Mai. Jeb,” I wiggle my elbow.

He pokes the various bones and muscles and finds the lateral side of the tuberosity, where the tendons from the forearm connect. “JEB!”


I start browning out while waiting for the X-ray, haze off after getting waved back to the hot, crowded sitting area. Meditate: focus on the breath, in and out and in and out. Focus. Acknowledge the pain but let it pass. Concentrate on the airflow.

A nurse comes up and takes me back to the ER, where the doc has my elbow up on his vertically-oriented widescreen monitor.

No broken. Sprained in tendon, bruised in bone.” He waves for my right arm. “Same same: bruised in bone.” And then he waves me to a gurney, which I hate. During the last significant procedures, the array of IV and vital sign monitors, plus the heft of the auto recline features, made the gurneys look less obviously like corpse transport. Nothing hiding the Thai version, or the neighbors who are bleeding profusely inside rings of nurses. Did I forget to mention that it's an open ER and there are three patients with sundry gore hanging out? It helps the ambience, really.

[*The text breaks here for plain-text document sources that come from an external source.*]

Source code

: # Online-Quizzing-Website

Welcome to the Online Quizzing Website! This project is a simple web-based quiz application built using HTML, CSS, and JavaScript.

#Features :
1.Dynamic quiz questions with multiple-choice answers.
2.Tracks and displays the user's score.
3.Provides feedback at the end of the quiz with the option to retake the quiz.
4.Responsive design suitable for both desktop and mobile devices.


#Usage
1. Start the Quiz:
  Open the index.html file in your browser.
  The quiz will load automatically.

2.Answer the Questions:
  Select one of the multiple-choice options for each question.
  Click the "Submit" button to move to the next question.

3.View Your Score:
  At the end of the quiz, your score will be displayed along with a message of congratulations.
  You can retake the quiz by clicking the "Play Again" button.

Despite the stir of climbing up with shoes on, they get me situated on the gurney and begin the poke-n-prod.

Head: rock hard.

Neck: intact.

Ribs: protrude *wince* and are tender.

DON'T TOUCH THE LEFT ARM.

Right arm: distal tenderness.

Abdomen: “You need eat more.” Old abrasion from the bike wreck. New minor abrasion from the stairs. Who knew?

Left leg: intact.

Right leg: intact, intact, oh. Abrasion the length of the tibia. Huh. Who knew? Much ado about cleaning and closing it, and an inch-thick gauze shinguard before they release me. And I'm still waiting for pain medication.

Okay, you good go home!” says the doc.

Pain medicine. Please. Pain. Tablet.”

Oh, you hurting? Okay.”


And with that, I went home. My boss picked me up, I picked up my computer, and went home to a movie I bought from a discount counter: Me and the Ugly Duckling, by a Scandahoovian group reminiscent of Pixar before they went Disney. Great movie.

Took a nap from 3-5, went to bed at 6:30, woke up with the neighbor at 4:45.